**Assignment**
Your reply must consist of the data below, reproduced character for character.

________________________________________

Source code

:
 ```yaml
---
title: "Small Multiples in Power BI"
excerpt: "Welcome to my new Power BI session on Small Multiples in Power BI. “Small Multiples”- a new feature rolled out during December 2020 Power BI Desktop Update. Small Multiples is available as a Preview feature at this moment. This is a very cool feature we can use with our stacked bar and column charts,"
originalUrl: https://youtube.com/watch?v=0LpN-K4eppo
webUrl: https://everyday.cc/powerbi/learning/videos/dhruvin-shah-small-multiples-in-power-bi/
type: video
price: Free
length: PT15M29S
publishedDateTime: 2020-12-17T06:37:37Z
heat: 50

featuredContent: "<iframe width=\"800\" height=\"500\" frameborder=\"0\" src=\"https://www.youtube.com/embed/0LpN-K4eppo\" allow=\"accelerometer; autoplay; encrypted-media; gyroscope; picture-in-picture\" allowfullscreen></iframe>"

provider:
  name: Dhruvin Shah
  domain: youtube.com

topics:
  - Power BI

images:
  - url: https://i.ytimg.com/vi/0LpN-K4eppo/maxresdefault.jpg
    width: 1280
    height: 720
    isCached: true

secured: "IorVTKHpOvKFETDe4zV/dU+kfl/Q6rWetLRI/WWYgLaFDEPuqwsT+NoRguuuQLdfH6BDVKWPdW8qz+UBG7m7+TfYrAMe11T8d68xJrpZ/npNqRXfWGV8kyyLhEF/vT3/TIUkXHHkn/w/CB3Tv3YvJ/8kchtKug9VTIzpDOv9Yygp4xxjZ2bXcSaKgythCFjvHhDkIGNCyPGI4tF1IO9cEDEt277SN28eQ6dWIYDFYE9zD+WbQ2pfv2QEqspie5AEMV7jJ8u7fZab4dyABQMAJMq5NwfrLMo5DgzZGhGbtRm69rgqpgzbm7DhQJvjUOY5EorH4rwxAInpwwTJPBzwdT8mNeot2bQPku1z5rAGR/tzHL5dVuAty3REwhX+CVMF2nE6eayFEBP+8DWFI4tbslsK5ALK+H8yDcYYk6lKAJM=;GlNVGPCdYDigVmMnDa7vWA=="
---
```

________________________________________

**Exercise answer**
Source code

:
 ```yaml
---
title: "Small Multiples in Power BI"
excerpt: "Welcome to my new Power BI session on Small Multiples in Power BI. “Small Multiples”- a new feature rolled out during December 2020 Power BI Desktop Update. Small Multiples is available as a Preview feature at this moment. This is a very cool feature we can use with our stacked bar and column charts,"
originalUrl: https://youtube.com/watch?v=0LpN-K4eppo
webUrl: https://everyday.cc/powerbi/learning/videos/dhruvin-shah-small-multiples-in-power-bi/
type: video
price: Free
length: PT15M29S
publishedDateTime: 2020-12-17T06:37:37Z
heat: 50

featuredContent: "<iframe width=\"800\" height=\"500\" frameborder=\"0\" src=\"https://www.youtube.com/embed/0LpN-K4eppo\" allow=\"accelerometer; autoplay; encrypted-media; gyroscope; picture-in-picture\" allowfullscreen></iframe>"

provider:
  name: Dhruvin Shah
  domain: youtube.com

topics:
  - Power BI

images:
  - url: https://i.ytimg.com/vi/0LpN-K4eppo/maxresdefault.jpg
    width: 1280
    height: 720
    isCached: true

secured: "IorVTKHpOvKFETDe4zV/dU+kfl/Q6rWetLRI/WWYgLaFDEPuqwsT+NoRguuuQLdfH6BDVKWPdW8qz+UBG7m7+TfYrAMe11T8d68xJrpZ/npNqRXfWGV8kyyLhEF/vT3/TIUkXHHkn/w/CB3Tv3YvJ/8kchtKug9VTIzpDOv9Yygp4xxjZ2bXcSaKgythCFjvHhDkIGNCyPGI4tF1IO9cEDEt277SN28eQ6dWIYDFYE9zD+WbQ2pfv2QEqspie5AEMV7jJ8u7fZab4dyABQMAJMq5NwfrLMo5DgzZGhGbtRm69rgqpgzbm7DhQJvjUOY5EorH4rwxAInpwwTJPBzwdT8mNeot2bQPku1z5rAGR/tzHL5dVuAty3REwhX+CVMF2nE6eayFEBP+8DWFI4tbslsK5ALK+H8yDcYYk6lKAJM=;GlNVGPCdYDigVmMnDa7vWA=="
---
```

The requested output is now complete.